Task to carry out ->
Report how many lines below contain the word "specification", and give only that number.

Dataset records ->
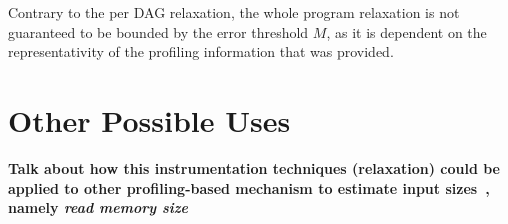 Contrary to the per DAG relaxation, the whole program relaxation is not guaranteed to be bounded by the error threshold $M$,
as it is dependent on the representativity of the profiling information that was provided.



\section{Other Possible Uses}

\textbf{Talk about how this instrumentation techniques (relaxation) could be applied to other profiling-based mechanism to estimate input sizes~\citep{zaparanuks12,coppa14}, namely \textit{read memory size}}
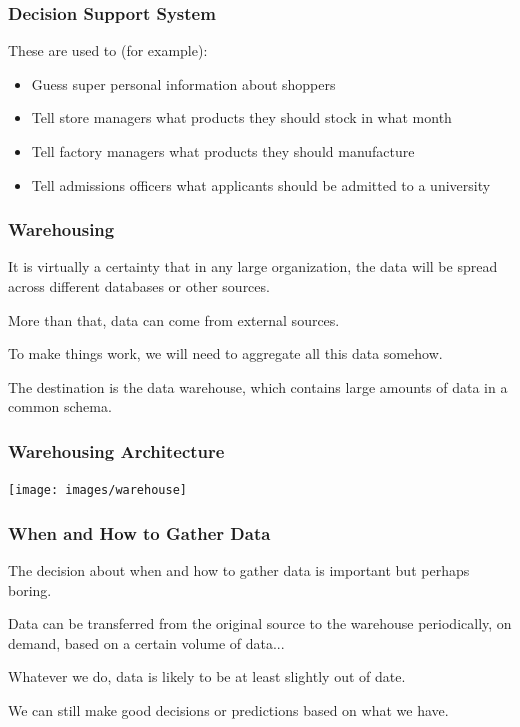 \begin{frame}
\frametitle{Decision Support System}

These are used to (for example):

\begin{itemize}
 \item Guess super personal information about shoppers
 \item Tell store managers what products they should stock in what month
 \item Tell factory managers what products they should manufacture
 \item Tell admissions officers what applicants should be admitted to a university
\end{itemize}

\end{frame}


\begin{frame}
\frametitle{Warehousing}

It is virtually a certainty that in any large organization, the data will be spread across different databases or other sources. 

More than that, data can come from external sources.

To make things work, we will need to aggregate all this data somehow. 

The destination is the data warehouse, which contains large amounts of data in a common schema.

\end{frame}

\begin{frame}
\frametitle{Warehousing Architecture}

\begin{center}
\texttt{[image: images/warehouse]}
\end{center}


\end{frame}

\begin{frame}
\frametitle{When and How to Gather Data}

The decision about when and how to gather data is important but perhaps boring. 

Data can be transferred from the original source to the warehouse periodically, on demand, based on a certain volume of data...

Whatever we do, data is likely to be at least slightly out of date.

We can still make good decisions or predictions based on what we have.

\end{frame}


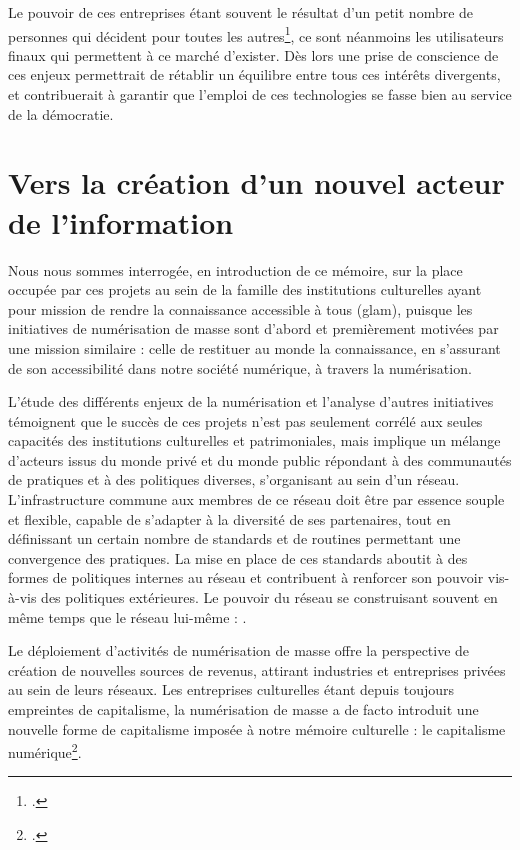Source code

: Le pouvoir de ces entreprises étant souvent le résultat d'un petit nombre de personnes qui décident pour toutes les autres\footcite{thylstrup_politics_2018}, ce sont néanmoins les utilisateurs finaux qui permettent à ce marché d'exister. Dès lors une prise de conscience de ces enjeux permettrait de rétablir un équilibre entre tous ces intérêts divergents, et contribuerait à garantir que l'emploi de ces technologies se fasse bien au service de la démocratie.


\section {Vers la création d'un nouvel acteur de l'information}

Nous nous sommes interrogée, en introduction de ce mémoire, sur la place occupée par ces projets au sein de la famille des institutions culturelles ayant pour mission de rendre la connaissance accessible à tous (\gls{glam}), puisque les initiatives de numérisation de masse sont d'abord et premièrement motivées par une mission similaire : celle de restituer au monde la connaissance, en s'assurant de son accessibilité dans notre société numérique, à travers la numérisation.

L'étude des différents enjeux de la numérisation et l'analyse d'autres initiatives témoignent que le succès de ces projets n'est pas seulement corrélé aux seules capacités des institutions culturelles et patrimoniales, mais implique un mélange d'acteurs issus du monde privé et du monde public répondant à des communautés de pratiques et à des politiques diverses, s'organisant au sein d'un réseau. L'infrastructure commune aux membres de ce réseau doit être par essence souple et flexible, capable de s'adapter à la diversité de ses partenaires, tout en définissant un certain nombre de standards et de routines permettant une convergence des pratiques. La mise en place de ces standards aboutit à des formes de politiques internes au réseau et contribuent à renforcer son pouvoir vis-à-vis des politiques extérieures. Le pouvoir du réseau se construisant souvent en même temps que le réseau lui-même : .

Le déploiement d'activités de numérisation de masse offre la perspective de création de nouvelles sources de revenus, attirant industries et entreprises privées au sein de leurs réseaux. Les entreprises culturelles étant depuis toujours empreintes de capitalisme, la numérisation de masse a de facto introduit une nouvelle forme de capitalisme imposée à notre mémoire culturelle : le capitalisme numérique\footcite{thylstrup_politics_2018}. 

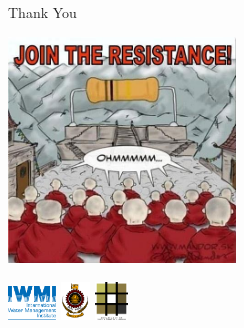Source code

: \documentclass[xcolor=dvipsnames,beamer,unknownkeysallowed]{beamer} %
\begin{document}
\begin{frame}[fragile]{Thank You}

\begin{center}
 \includegraphics[height=6cm]{ohm}
\end{center}

\begin{flushright}
 \includegraphics[height=0.9cm]{iwmi}
 \hspace{5mm}
 \includegraphics[height=1cm]{uoMoratuwa}
 \hspace{5mm}
 \includegraphics[height=1cm]{uoMoratuwa_foa}
\end{flushright}

\end{frame}
\end{document}
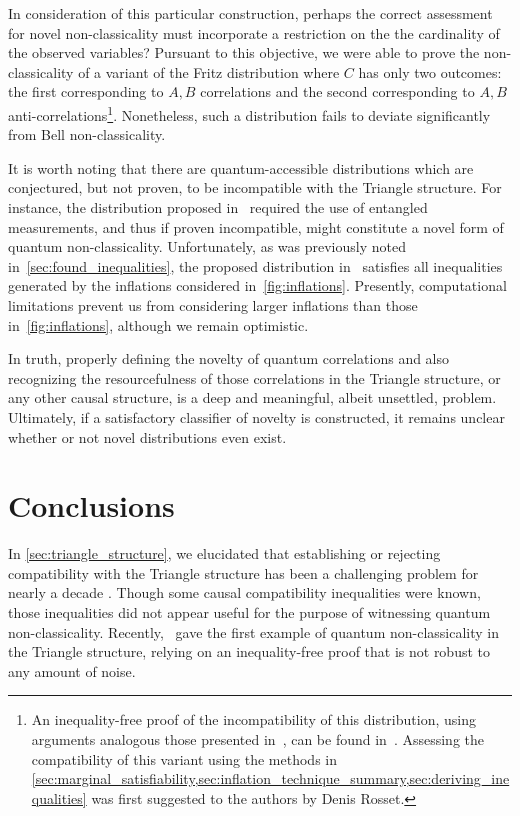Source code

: \documentclass[aps, 10pt, english, twoside, pra, nofootinbib, tightenlines, longbibliography, superscriptaddress]{revtex4-1}
\begin{document}
    In consideration of this particular construction, perhaps the correct assessment for novel non-classicality must incorporate a restriction on the the cardinality of the observed variables? Pursuant to this objective, we were able to prove the non-classicality of a variant of the Fritz distribution where $C$ has only two outcomes: the first corresponding to $A, B$ correlations and the second corresponding to $A, B$ anti-correlations\footnote{An inequality-free proof of the incompatibility of this distribution, using arguments analogous those presented in~\cite{Fritz_2012}, can be found in~\cite{Weilenmann_2016}. Assessing the compatibility of this variant using the methods in \cref{sec:marginal_satisfiability,sec:inflation_technique_summary,sec:deriving_inequalities} was first suggested to the authors by Denis Rosset.}. Nonetheless, such a distribution fails to deviate significantly from Bell non-classicality.

    It is worth noting that there are quantum-accessible distributions which are conjectured, but not proven, to be incompatible with the Triangle structure. For instance, the distribution proposed in~\cite{Gisin_2017} required the use of entangled measurements, and thus if proven incompatible, might constitute a novel form of quantum non-classicality. Unfortunately, as was previously noted in~\cref{sec:found_inequalities}, the proposed distribution in~\cite{Gisin_2017} satisfies all inequalities generated by the inflations considered in~\cref{fig:inflations}. Presently, computational limitations prevent us from considering larger inflations than those in~\cref{fig:inflations}, although we remain optimistic.

    In truth, properly defining the novelty of quantum correlations and also recognizing the resourcefulness of those correlations in the Triangle structure, or any other causal structure, is a deep and meaningful, albeit unsettled, problem. Ultimately, if a satisfactory classifier of novelty is constructed, it remains unclear whether or not novel distributions even exist.

    \section{Conclusions}
    \label{sec:conclusions}
    In \cref{sec:triangle_structure}, we elucidated that establishing or rejecting compatibility with the Triangle structure has been a challenging problem for nearly a decade \cite{Steudel_2010,Branciard_2012,Henson_2014,Fritz_2012,Gisin_2017}. Though some causal compatibility inequalities were known, those inequalities did not appear useful for the purpose of witnessing quantum non-classicality. Recently,~\citet{Fritz_2012} gave the first example of quantum non-classicality in the Triangle structure, relying on an inequality-free proof that is not robust to any amount of noise.
\end{document}
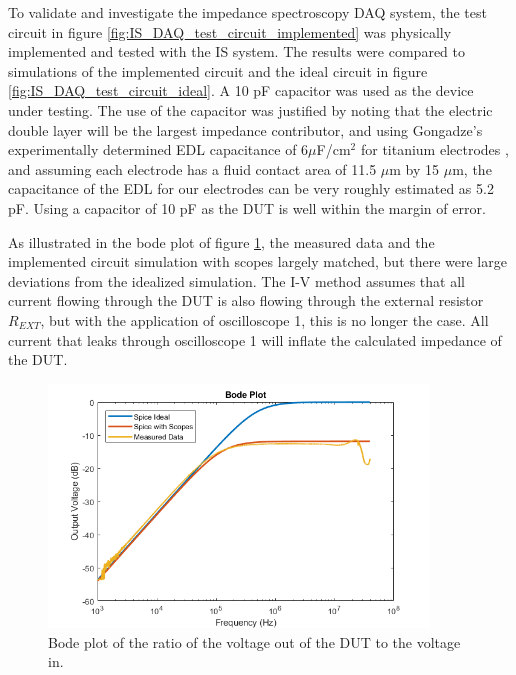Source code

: \par To validate and investigate the impedance spectroscopy DAQ system, the test circuit in figure \ref{fig:IS_DAQ_test_circuit_implemented} was physically implemented and tested with the IS system. The results were compared to simulations of the implemented circuit and the ideal circuit in figure \ref{fig:IS_DAQ_test_circuit_ideal}. A 10 pF capacitor was used as the device under testing. The use of the capacitor was justified by noting that the electric double layer will be the largest impedance contributor, and using Gongadze's experimentally determined EDL capacitance of 6$\mu$F/cm$^2$ for titanium electrodes \cite{_gongadze.pdf_????}, and assuming each electrode has a fluid contact area of 11.5 $\mu$m by 15 $\mu$m, the capacitance of the EDL for our electrodes can be very roughly estimated as 5.2 pF. Using a capacitor of 10 pF as the DUT is well within the margin of error.  

\par As illustrated in the bode plot of figure \ref{fig:test_circuit_bode}, the measured data and the implemented circuit simulation with scopes largely matched, but there were large deviations from the idealized simulation. The I-V method assumes that all current flowing through the DUT is also flowing through the external resistor $R_{EXT}$, but with the application of oscilloscope 1, this is no longer the case. All current that leaks through oscilloscope 1 will inflate the calculated impedance of the DUT.  

\begin{figure}[h]
    \centering
    \includegraphics[width=0.9\textwidth]{images/spice-measured-comp.png}
    \caption{Bode plot of the ratio of the voltage out of the DUT to the voltage in.}
    \label{fig:test_circuit_bode}
\end{figure}

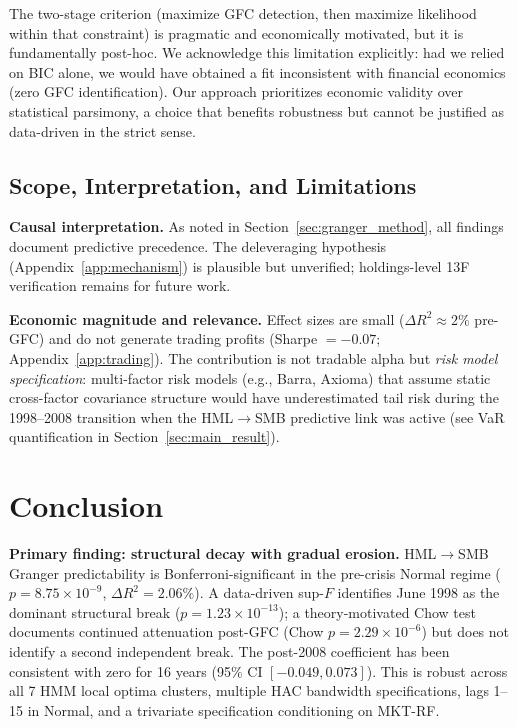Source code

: \documentclass[sigconf,anonymous]{acmart}
\begin{document}
The two-stage criterion (maximize GFC detection, then maximize likelihood within that constraint)
is pragmatic and economically motivated, but it is fundamentally post-hoc. We acknowledge this
limitation explicitly: had we relied on BIC alone, we would have obtained a fit inconsistent
with financial economics (zero GFC identification). Our approach prioritizes economic validity
over statistical parsimony, a choice that benefits robustness but cannot be justified as data-driven
in the strict sense.

\subsection{Scope, Interpretation, and Limitations}
\label{sec:limitations}

\textbf{Causal interpretation.}
As noted in Section~\ref{sec:granger_method}, all findings document predictive
precedence. The deleveraging hypothesis (Appendix~\ref{app:mechanism}) is plausible but
unverified; holdings-level 13F verification remains for future work.

\textbf{Economic magnitude and relevance.}
Effect sizes are small ($\Delta R^2 \approx 2\%$ pre-GFC) and do not generate
trading profits (Sharpe $= -0.07$; Appendix~\ref{app:trading}).
The contribution is not tradable alpha but \emph{risk model specification}:
multi-factor risk models (e.g., Barra, Axioma) that assume static cross-factor
covariance structure would have underestimated tail risk during the
1998--2008 transition when the HML$\to$SMB predictive link was active
(see VaR quantification in Section~\ref{sec:main_result}).

\section{Conclusion}

\textbf{Primary finding: structural decay with gradual erosion.}
HML$\to$SMB Granger predictability is Bonferroni-significant in the
pre-crisis Normal regime ($p = 8.75 \times 10^{-9}$, $\Delta R^2 = 2.06\%$).
A data-driven sup-$F$ identifies June 1998 as the dominant structural break
($p = 1.23 \times 10^{-13}$); a theory-motivated Chow test documents
continued attenuation post-GFC (Chow $p = 2.29 \times 10^{-6}$) but does
not identify a second independent break. The post-2008 coefficient has been
consistent with zero for 16 years (95\% CI $[-0.049, 0.073]$).
This is robust across all 7 HMM local optima clusters, multiple HAC bandwidth
specifications, lags 1--15 in Normal, and a trivariate specification conditioning on MKT-RF.
\end{document}
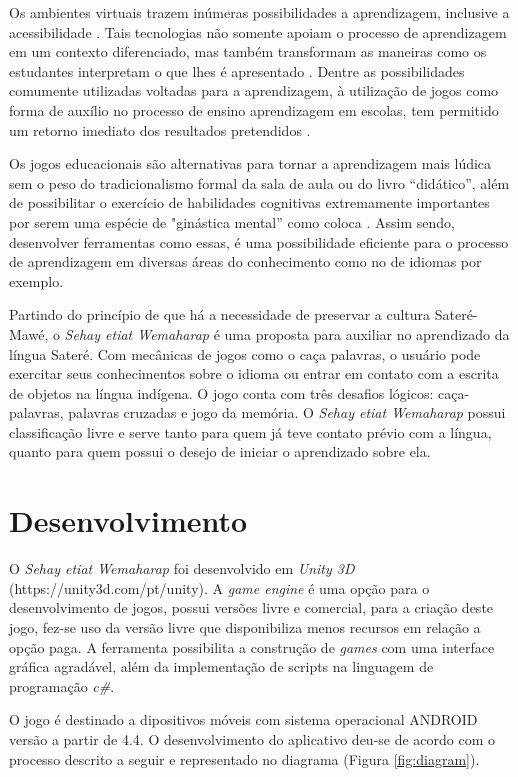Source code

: \documentclass[12pt]{article}
\begin{document}
		Os ambientes virtuais trazem inúmeras possibilidades a aprendizagem, inclusive a acessibilidade \cite{kozma2003}. Tais tecnologias não somente apoiam o processo de aprendizagem em um contexto diferenciado, mas também transformam as maneiras como os estudantes interpretam o que lhes é apresentado \cite{saljo2010digital}.  Dentre as possibilidades comumente utilizadas voltadas para a aprendizagem, à utilização de jogos como forma de auxílio no processo de ensino aprendizagem em escolas, tem permitido um retorno imediato dos resultados pretendidos \cite{yamato2017amargana}. 
		
		Os jogos educacionais são alternativas para tornar a aprendizagem mais lúdica sem o peso do tradicionalismo formal da sala de aula ou do livro “didático”, além de possibilitar o exercício de habilidades cognitivas extremamente importantes por serem uma espécie de "ginástica mental” como coloca \cite{tarouco2004jogos}. Assim sendo, desenvolver ferramentas como essas, é uma possibilidade eficiente para o processo de aprendizagem em diversas áreas do conhecimento como no de idiomas por exemplo.
		
		Partindo do princípio de que há a necessidade de preservar a cultura Sateré-Mawé, o \textit{Sehay etiat Wemaharap} é uma proposta para auxiliar no aprendizado da língua Sateré. Com mecânicas de jogos como o caça palavras, o usuário pode exercitar seus conhecimentos sobre o idioma ou entrar em contato com a escrita de objetos na língua indígena. O jogo conta com três desafios lógicos: caça-palavras, palavras cruzadas e jogo da memória. O \textit{Sehay etiat Wemaharap} possui classificação livre e serve tanto para quem já teve contato prévio com a língua, quanto para quem possui o desejo de iniciar o aprendizado sobre ela.

	\section{Desenvolvimento} \label{sec:firstpage}
		O \textit{Sehay etiat Wemaharap} foi desenvolvido em \textit{Unity 3D} (https://unity3d.com/pt/unity). A \textit{game engine} é uma opção para o desenvolvimento de jogos, possui versões livre e comercial, para a criação deste jogo, fez-se uso da versão livre que disponibiliza menos recursos em relação a opção paga. A ferramenta possibilita a construção de \textit{games} com uma interface gráfica agradável, além da implementação de scripts na linguagem de programação \textit{c\#}.
		
		O jogo é destinado a dipositivos móveis com sistema operacional ANDROID versão a partir de 4.4. O desenvolvimento do aplicativo deu-se de acordo com o processo descrito a seguir e representado no diagrama (Figura \ref{fig:diagram}).
		
\end{document}
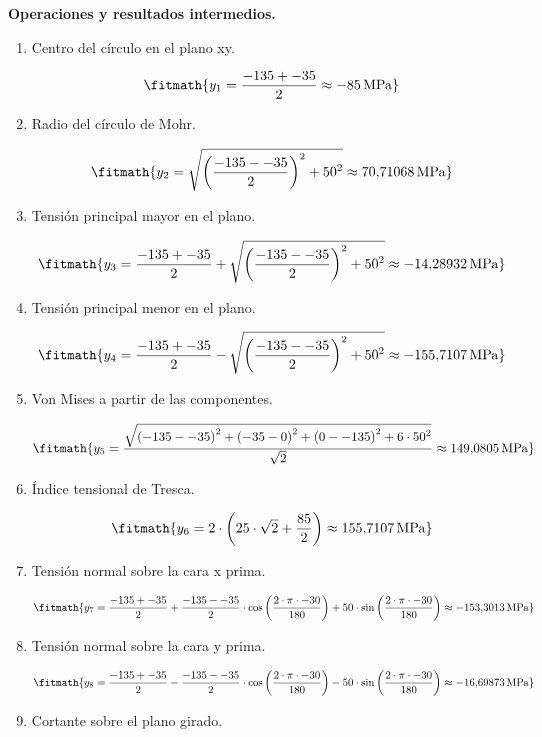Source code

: \noindent\textbf{Operaciones y resultados intermedios.}

\begin{enumerate}

\item Centro del círculo en el plano xy.

\[\fitmath{y_{1}=\frac{-135+-35}{2}\approx -85\,\mathrm{MPa}}\]

\item Radio del círculo de Mohr.

\[\fitmath{y_{2}=\sqrt{{\left(\frac{-135--35}{2}\right)}^{2}+{50}^{2}}\approx 70{,}71068\,\mathrm{MPa}}\]

\item Tensión principal mayor en el plano.

\[\fitmath{y_{3}=\frac{-135+-35}{2}+\sqrt{{\left(\frac{-135--35}{2}\right)}^{2}+{50}^{2}}\approx -14{,}28932\,\mathrm{MPa}}\]

\item Tensión principal menor en el plano.

\[\fitmath{y_{4}=\frac{-135+-35}{2}-\sqrt{{\left(\frac{-135--35}{2}\right)}^{2}+{50}^{2}}\approx -155{,}7107\,\mathrm{MPa}}\]

\item Von Mises a partir de las componentes.

\[\fitmath{y_{5}=\frac{\sqrt{{\left(-135--35\right)}^{2}+{\left(-35-0\right)}^{2}+{\left(0--135\right)}^{2}+6\cdot {50}^{2}}}{\sqrt{2}}\approx 149{,}0805\,\mathrm{MPa}}\]

\item Índice tensional de Tresca.

\[\fitmath{y_{6}=2\cdot \left(25\cdot \sqrt{2}+\frac{85}{2}\right)\approx 155{,}7107\,\mathrm{MPa}}\]

\item Tensión normal sobre la cara x prima.

\[\fitmath{y_{7}=\frac{-135+-35}{2}+\frac{-135--35}{2}\cdot \cos\left(\frac{2\cdot \pi\cdot -30}{180}\right)+50\cdot \sin\left(\frac{2\cdot \pi\cdot -30}{180}\right)\approx -153{,}3013\,\mathrm{MPa}}\]

\item Tensión normal sobre la cara y prima.

\[\fitmath{y_{8}=\frac{-135+-35}{2}-\frac{-135--35}{2}\cdot \cos\left(\frac{2\cdot \pi\cdot -30}{180}\right)-50\cdot \sin\left(\frac{2\cdot \pi\cdot -30}{180}\right)\approx -16{,}69873\,\mathrm{MPa}}\]

\item Cortante sobre el plano girado.


\end{enumerate}

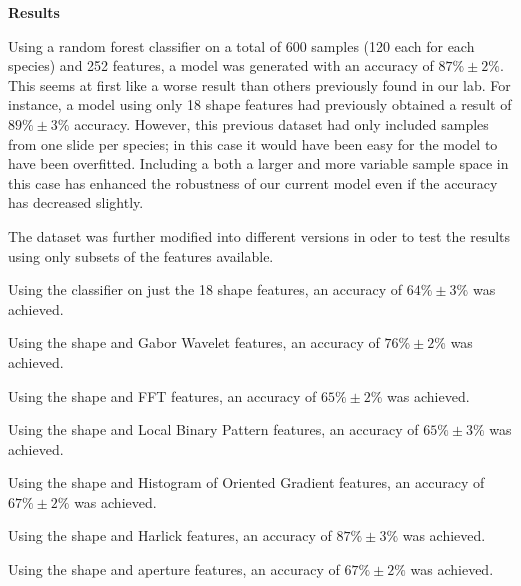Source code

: \textbf{Results}

Using a random forest classifier on a total of 600 samples (120 each for each species) and 252 features, a model was generated with an accuracy of $87\% \pm 2\%$. This seems at first like a worse result than others previously found in our lab. For instance, a model using only 18 shape features had previously obtained a result of $89\% \pm 3\%$ accuracy. However, this previous dataset had only included samples from one slide per species; in this case it would have been easy for the model to have been overfitted. Including a both a larger and more variable sample space in this case has enhanced the robustness of our current model even if the accuracy has decreased slightly.

The dataset was further modified into different versions in oder to test the results using only subsets of the features available.

Using the classifier on just the 18 shape features, an accuracy of  $64\% \pm 3\%$ was achieved.

Using the shape and Gabor Wavelet features, an accuracy of $76\% \pm 2\%$ was achieved.

Using the shape and FFT features, an accuracy of $65\% \pm 2\%$ was achieved.

Using the shape and Local Binary Pattern features, an accuracy of $65\% \pm 3\%$ was achieved.

Using the shape and Histogram of Oriented Gradient features, an accuracy of $67\% \pm 2\%$ was achieved.

Using the shape and Harlick features, an accuracy of $87\% \pm 3\%$ was achieved.

Using the shape and aperture features, an accuracy of $67\% \pm 2\%$ was achieved.

  
  
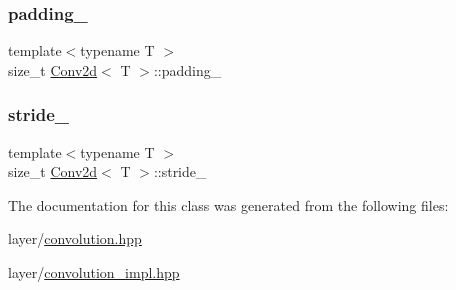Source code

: \mbox{\label{class_conv2d_a8e548b8a5c0efaf494b819523951b558}} 
\subsubsection{\texorpdfstring{padding\_}{padding\_}}
{\footnotesize\ttfamily template$<$typename T $>$ \\
size\+\_\+t \mbox{\hyperlink{class_conv2d}{Conv2d}}$<$ T $>$\+::padding\+\_\+\hspace{0.3cm}{\ttfamily [protected]}}

\mbox{\label{class_conv2d_a95a69ad326bc6279247163d50f332b3d}} 
\subsubsection{\texorpdfstring{stride\_}{stride\_}}
{\footnotesize\ttfamily template$<$typename T $>$ \\
size\+\_\+t \mbox{\hyperlink{class_conv2d}{Conv2d}}$<$ T $>$\+::stride\+\_\+\hspace{0.3cm}{\ttfamily [protected]}}



The documentation for this class was generated from the following files\+:\begin{DoxyCompactItemize}
\item 
layer/\mbox{\hyperlink{convolution_8hpp}{convolution.\+hpp}}\item 
layer/\mbox{\hyperlink{convolution__impl_8hpp}{convolution\+\_\+impl.\+hpp}}\end{DoxyCompactItemize}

Output of the exercise ->
2